The Great Run is always a challenge, or rather, is supposed to be. This time round we thought we had a real doozy of a run, one that would test skill rather than endurance. You had to be at one with your fully-fledged 4WD car to make it, and a 4WD it had to be. End-of-year runs are off-road specials.
The path we chose was a little unusual, Nairobi-Nyeri, but not the way you know it.
We went through Naivasha, and then up the escarpment through a little-explored back route that feeds its users directly to one of the gates of the Aberdare National Park.
It is from this gate that things get thick, and by things I mean the muck we had to crawl through.
A stone’s throw from the gate and into the park lurks a mud-hole of the type and consistency that could hide fully grown crocodiles. You need a proper 4WD transmission to plough your way through. You also need horsepower, but most important, you need ground clearance.
Up ahead lay some pools of variable depths, some of which hid large stones that could rip apart even the most solidly put-together undercarriage.
There is a rocky slope that demands the use of a low-range gearbox if one is to go up at all without risking a burnt clutch or slipping tyres.

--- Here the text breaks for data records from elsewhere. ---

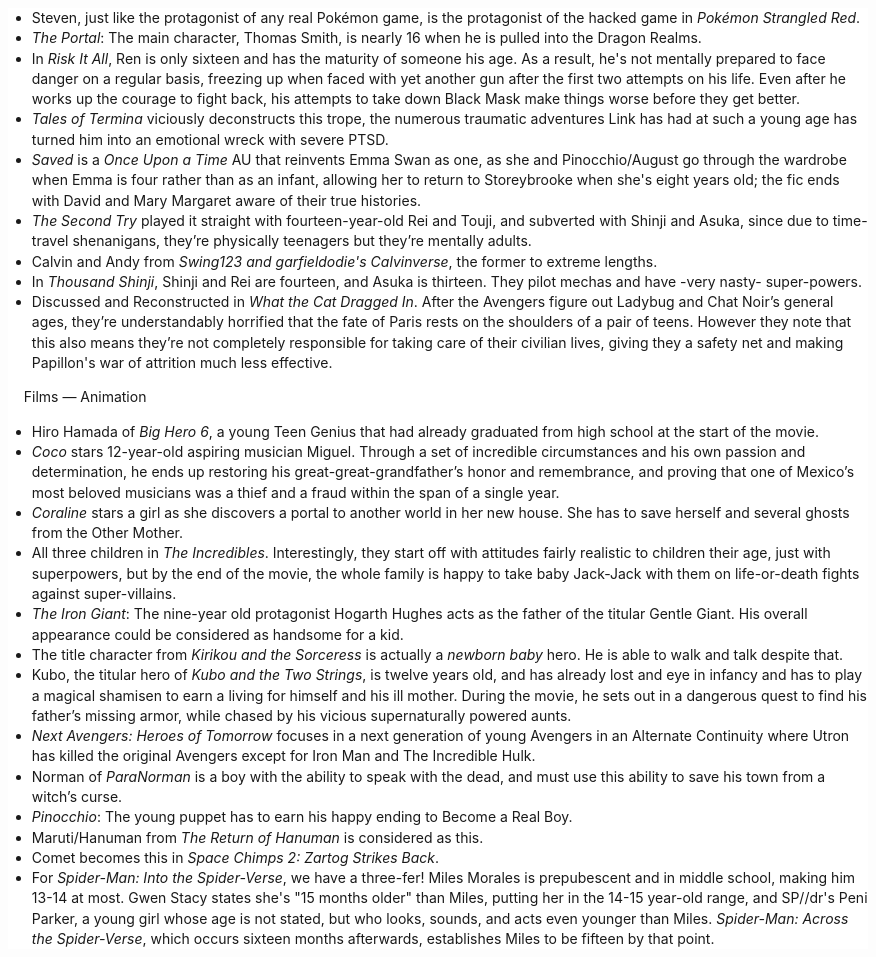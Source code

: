 -   Steven, just like the protagonist of any real Pokémon game, is the protagonist of the hacked game in _Pokémon Strangled Red_.
-   _The Portal_: The main character, Thomas Smith, is nearly 16 when he is pulled into the Dragon Realms.
-   In _Risk It All_, Ren is only sixteen and has the maturity of someone his age. As a result, he's not mentally prepared to face danger on a regular basis, freezing up when faced with yet another gun after the first two attempts on his life. Even after he works up the courage to fight back, his attempts to take down Black Mask make things worse before they get better.
-   _Tales of Termina_ viciously deconstructs this trope, the numerous traumatic adventures Link has had at such a young age has turned him into an emotional wreck with severe PTSD.
-   _Saved_ is a _Once Upon a Time_ AU that reinvents Emma Swan as one, as she and Pinocchio/August go through the wardrobe when Emma is four rather than as an infant, allowing her to return to Storeybrooke when she's eight years old; the fic ends with David and Mary Margaret aware of their true histories.
-   _The Second Try_ played it straight with fourteen-year-old Rei and Touji, and subverted with Shinji and Asuka, since due to time-travel shenanigans, they’re physically teenagers but they’re mentally adults.
-   Calvin and Andy from _Swing123 and garfieldodie's Calvinverse_, the former to extreme lengths.
-   In _Thousand Shinji_, Shinji and Rei are fourteen, and Asuka is thirteen. They pilot mechas and have -very nasty- super-powers.
-   Discussed and Reconstructed in _What the Cat Dragged In_. After the Avengers figure out Ladybug and Chat Noir’s general ages, they’re understandably horrified that the fate of Paris rests on the shoulders of a pair of teens. However they note that this also means they’re not completely responsible for taking care of their civilian lives, giving they a safety net and making Papillon's war of attrition much less effective.

    Films — Animation 

-   Hiro Hamada of _Big Hero 6_, a young Teen Genius that had already graduated from high school at the start of the movie.
-   _Coco_ stars 12-year-old aspiring musician Miguel. Through a set of incredible circumstances and his own passion and determination, he ends up restoring his great-great-grandfather’s honor and remembrance, and proving that one of Mexico’s most beloved musicians was a thief and a fraud within the span of a single year.
-   _Coraline_ stars a girl as she discovers a portal to another world in her new house. She has to save herself and several ghosts from the Other Mother.
-   All three children in _The Incredibles_. Interestingly, they start off with attitudes fairly realistic to children their age, just with superpowers, but by the end of the movie, the whole family is happy to take baby Jack-Jack with them on life-or-death fights against super-villains.
-   _The Iron Giant_: The nine-year old protagonist Hogarth Hughes acts as the father of the titular Gentle Giant. His overall appearance could be considered as handsome for a kid.
-   The title character from _Kirikou and the Sorceress_ is actually a _newborn baby_ hero. He is able to walk and talk despite that.
-   Kubo, the titular hero of _Kubo and the Two Strings_, is twelve years old, and has already lost and eye in infancy and has to play a magical shamisen to earn a living for himself and his ill mother. During the movie, he sets out in a dangerous quest to find his father’s missing armor, while chased by his vicious supernaturally powered aunts.
-   _Next Avengers: Heroes of Tomorrow_ focuses in a next generation of young Avengers in an Alternate Continuity where Utron has killed the original Avengers except for Iron Man and The Incredible Hulk.
-   Norman of _ParaNorman_ is a boy with the ability to speak with the dead, and must use this ability to save his town from a witch’s curse.
-   _Pinocchio_: The young puppet has to earn his happy ending to Become a Real Boy.
-   Maruti/Hanuman from _The Return of Hanuman_ is considered as this.
-   Comet becomes this in _Space Chimps 2: Zartog Strikes Back_.
-   For _Spider-Man: Into the Spider-Verse_, we have a three-fer! Miles Morales is prepubescent and in middle school, making him 13-14 at most. Gwen Stacy states she's "15 months older" than Miles, putting her in the 14-15 year-old range, and SP//dr's Peni Parker, a young girl whose age is not stated, but who looks, sounds, and acts even younger than Miles. _Spider-Man: Across the Spider-Verse_, which occurs sixteen months afterwards, establishes Miles to be fifteen by that point.
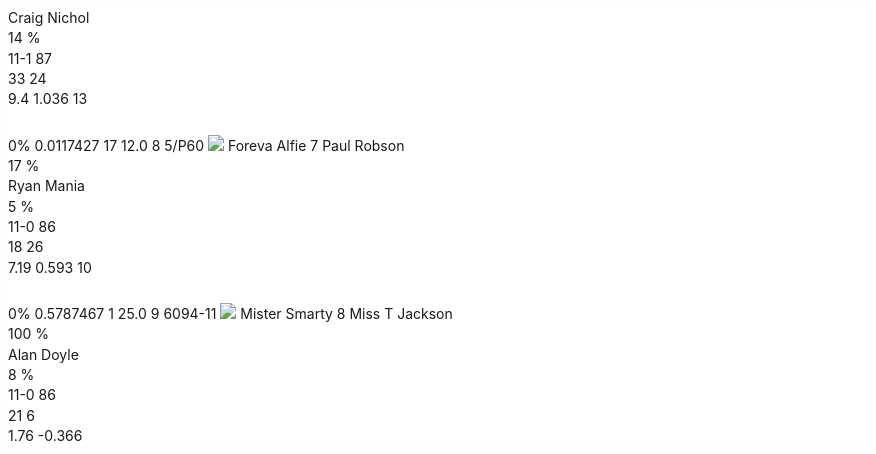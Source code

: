    <td style="text-align:left;"> Craig Nichol <br> <div class="badge rounded-pill average "> 14 % <div> </div>
</div>
</td>
   <td style="text-align:center;"> 11-1 </td>
   <td style="text-align:center;"> 87 <br> 33 </td>
   <td style="text-align:center;"> 24 <br> 9.4 </td>
   <td style="text-align:center;"> 1.036 </td>
   <td style="text-align:center;"> 13 </td>
   <td style="text-align:center;"> <div class="progress" style="height:5px">     <div class="progress-bar rounded-3 bg-primary" role="progressbar" style="width: 0% " aria-valuenow="25" aria-valuemin="0" aria-valuemax="100"></div> </div> <br> 0% </td>
   <td style="text-align:center;"> 0.0117427 </td>
   <td style="text-align:center;"> 17 </td>
   <td style="text-align:center;"> 12.0 </td>
  </tr>
  <tr>
   <td style="text-align:center;width: 65px; "> 8 </td>
   <td style="text-align:left;"> 5/P60 </td>
   <td style="text-align:center;width: 40px; ">  <html><body><img src="https://www.attheraces.com/images/silks/20250116/20250116ncs144508.png?v=2"></body></html>
</td>
   <td style="text-align:left;"> Foreva Alfie </td>
   <td style="text-align:center;"> 7 </td>
   <td style="text-align:left;"> Paul Robson <br> <div class="badge rounded-pill average "> 17 % <div> </div>
</div>
</td>
   <td style="text-align:left;"> Ryan Mania <br> <div class="badge rounded-pill cool "> 5 % <div> </div>
</div>
</td>
   <td style="text-align:center;"> 11-0 </td>
   <td style="text-align:center;"> 86 <br> 18 </td>
   <td style="text-align:center;"> 26 <br> 7.19 </td>
   <td style="text-align:center;"> 0.593 </td>
   <td style="text-align:center;"> 10 </td>
   <td style="text-align:center;"> <div class="progress" style="height:5px">     <div class="progress-bar rounded-3 bg-primary" role="progressbar" style="width: 0% " aria-valuenow="25" aria-valuemin="0" aria-valuemax="100"></div> </div> <br> 0% </td>
   <td style="text-align:center;"> 0.5787467 </td>
   <td style="text-align:center;"> 1 </td>
   <td style="text-align:center;"> 25.0 </td>
  </tr>
  <tr>
   <td style="text-align:center;width: 65px; "> 9 </td>
   <td style="text-align:left;"> 6094-11 </td>
   <td style="text-align:center;width: 40px; ">  <html><body><img src="https://www.attheraces.com/images/silks/20250116/20250116ncs144509.png?v=2"></body></html>
</td>
   <td style="text-align:left;"> Mister Smarty </td>
   <td style="text-align:center;"> 8 </td>
   <td style="text-align:left;"> Miss T Jackson <br> <div class="badge rounded-pill hot "> 100 % <div> </div>
</div>
</td>
   <td style="text-align:left;"> Alan Doyle  <br> <div class="badge rounded-pill cool "> 8 % <div> </div>
</div>
</td>
   <td style="text-align:center;"> 11-0 </td>
   <td style="text-align:center;"> 86 <br> 21 </td>
   <td style="text-align:center;"> 6 <br> 1.76 </td>
   <td style="text-align:center;"> -0.366 </td>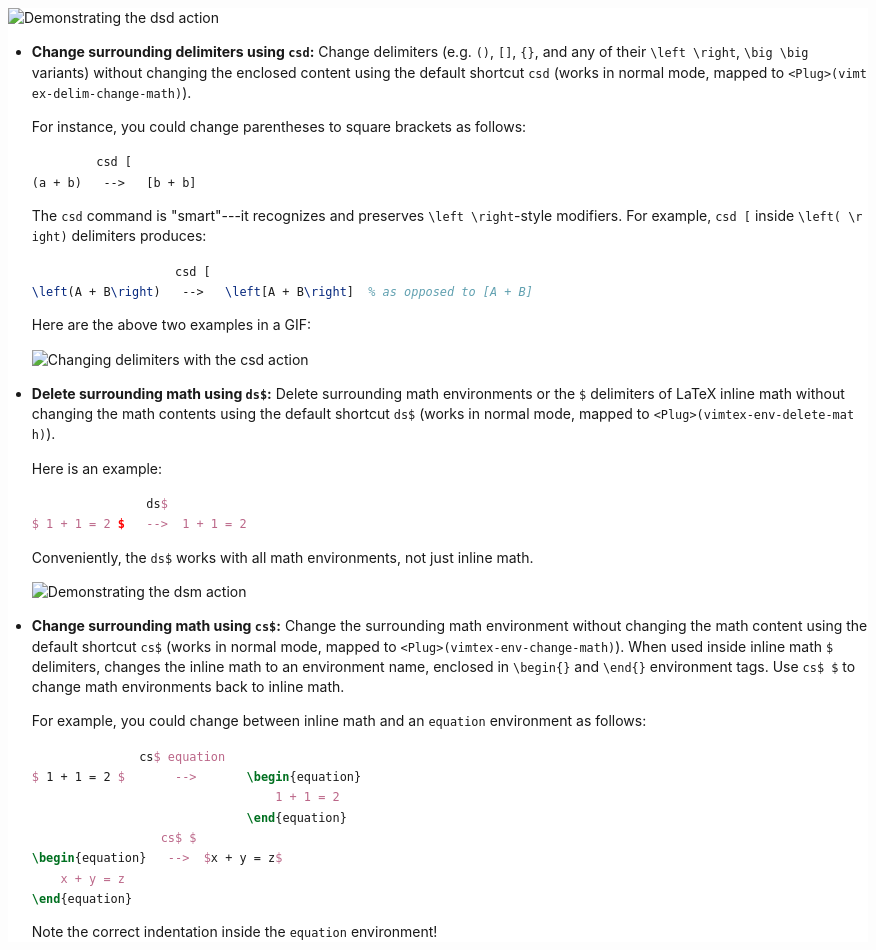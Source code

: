   <image src="/assets/images/vim-latex/vimtex/dsd.gif" alt="Demonstrating the dsd action"  /> 

- **Change surrounding delimiters using `csd`:** Change delimiters (e.g. `()`, `[]`, `{}`, and any of their `\left \right`, `\big \big` variants) without changing the enclosed content
  using the default shortcut `csd` (works in normal mode, mapped to `<Plug>(vimtex-delim-change-math)`).

  For instance, you could change parentheses to square brackets as follows:

  ```tex
           csd [
  (a + b)   -->   [b + b]
  ```
  The `csd` command is "smart"---it recognizes and preserves `\left \right`-style modifiers.
  For example, `csd [` inside `\left( \right)` delimiters produces:

  ```tex
                      csd [
  \left(A + B\right)   -->   \left[A + B\right]  % as opposed to [A + B]
  ```
  Here are the above two examples in a GIF:

  <image src="/assets/images/vim-latex/vimtex/csd.gif" alt="Changing delimiters with the csd action"  /> 

- **Delete surrounding math using `ds$`:** Delete surrounding math environments or the `$` delimiters of LaTeX inline math without changing the math contents 
  using the default shortcut `ds$` (works in normal mode, mapped to `<Plug>(vimtex-env-delete-math)`).

  Here is an example:

  ```tex
                  ds$
  $ 1 + 1 = 2 $   -->  1 + 1 = 2
  ```
  Conveniently, the `ds$` works with all math environments, not just inline math.

  <image src="/assets/images/vim-latex/vimtex/dsm.gif" alt="Demonstrating the dsm action"  /> 

- **Change surrounding math using `cs$`:** Change the surrounding math environment without changing the math content
  using the default shortcut `cs$` (works in normal mode, mapped to `<Plug>(vimtex-env-change-math)`).
  When used inside inline math `$` delimiters, changes the inline math to an environment name, enclosed in `\begin{}` and `\end{}` environment tags.
  Use `cs$ $` to change math environments back to inline math.

  For example, you could change between inline math and an `equation` environment as follows:

  ```tex
                 cs$ equation
  $ 1 + 1 = 2 $       -->       \begin{equation}
                                    1 + 1 = 2 
                                \end{equation}
                    cs$ $
  \begin{equation}   -->  $x + y = z$
      x + y = z
  \end{equation}                               
  ```
  Note the correct indentation inside the `equation` environment!
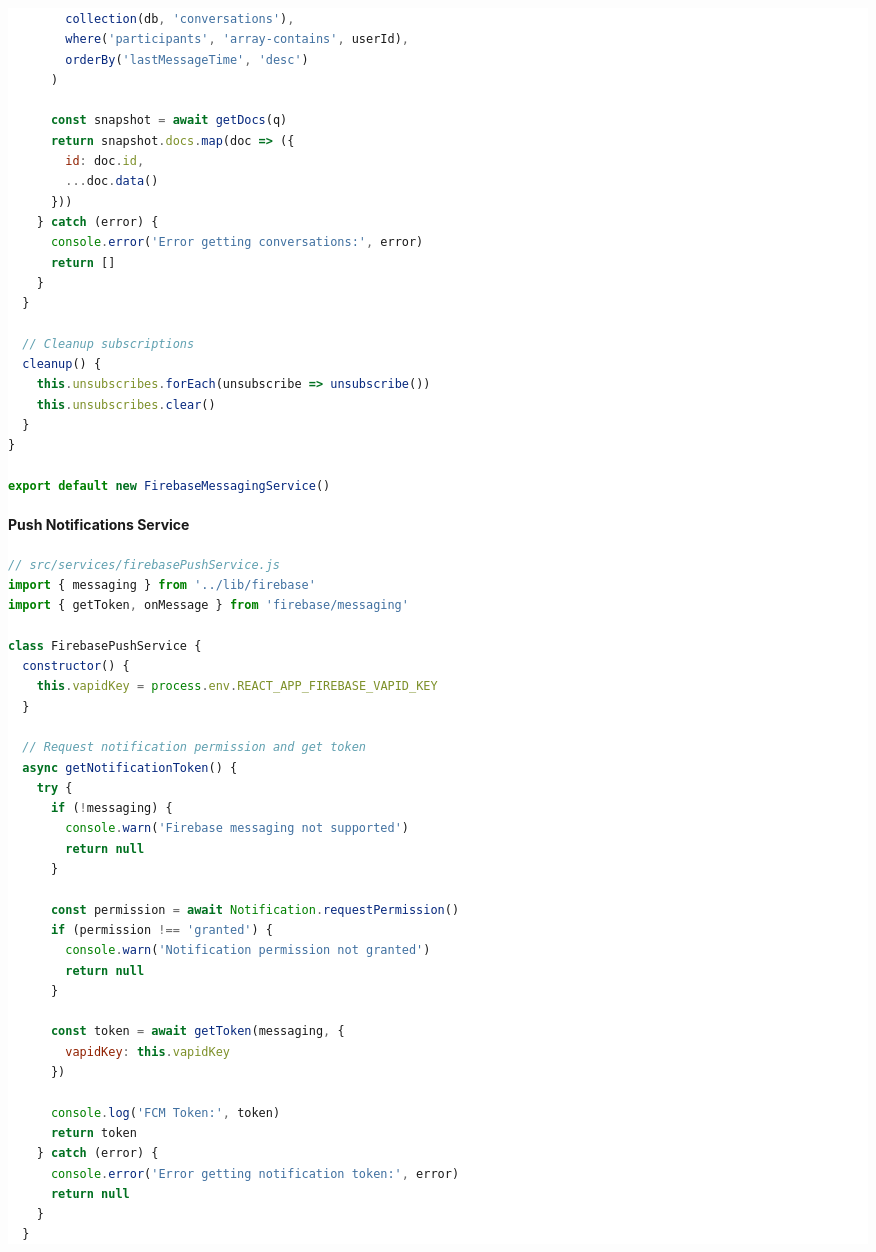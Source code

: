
 ```javascript
        collection(db, 'conversations'),
        where('participants', 'array-contains', userId),
        orderBy('lastMessageTime', 'desc')
      )
      
      const snapshot = await getDocs(q)
      return snapshot.docs.map(doc => ({
        id: doc.id,
        ...doc.data()
      }))
    } catch (error) {
      console.error('Error getting conversations:', error)
      return []
    }
  }

  // Cleanup subscriptions
  cleanup() {
    this.unsubscribes.forEach(unsubscribe => unsubscribe())
    this.unsubscribes.clear()
  }
}

export default new FirebaseMessagingService()
```

#### Push Notifications Service
```javascript
// src/services/firebasePushService.js
import { messaging } from '../lib/firebase'
import { getToken, onMessage } from 'firebase/messaging'

class FirebasePushService {
  constructor() {
    this.vapidKey = process.env.REACT_APP_FIREBASE_VAPID_KEY
  }

  // Request notification permission and get token
  async getNotificationToken() {
    try {
      if (!messaging) {
        console.warn('Firebase messaging not supported')
        return null
      }

      const permission = await Notification.requestPermission()
      if (permission !== 'granted') {
        console.warn('Notification permission not granted')
        return null
      }

      const token = await getToken(messaging, {
        vapidKey: this.vapidKey
      })

      console.log('FCM Token:', token)
      return token
    } catch (error) {
      console.error('Error getting notification token:', error)
      return null
    }
  }

```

There are more mud holes, the roads are narrow, twisty and have no run-off areas, what with the thick undergrowth creeping almost over the road itself. It is very easy to lose each other if the vehicles do not stick to tight formation, and it is very easy to lose one’s footing if one does not pay proper attention to one’s driving.
So it was with confidence that we announced that participants this time really do need to bring proper SUVs for the exercise — and then a lady showed up in a Toyota RAV4.
Long story short: not many people had high hopes for her on arrival at the mud hole, or at the end of the line in Nyeri, to which she made it without incident (or pulling shortcuts).
Fellow participants reached one of two conclusions: maybe the course was not tough enough (it actually was), or maybe we tend to seriously underestimate the off-road abilities of Toyota RAV4s (this part is subject to a lot of argument). Inarguably, everybody was impressed with the lady’s spunk.
Having held six discrete drives so far over the course of three years, it is indisputable that the Great Run is growing bigger, with each event, and is here to stay. Expect more interesting things come 2015.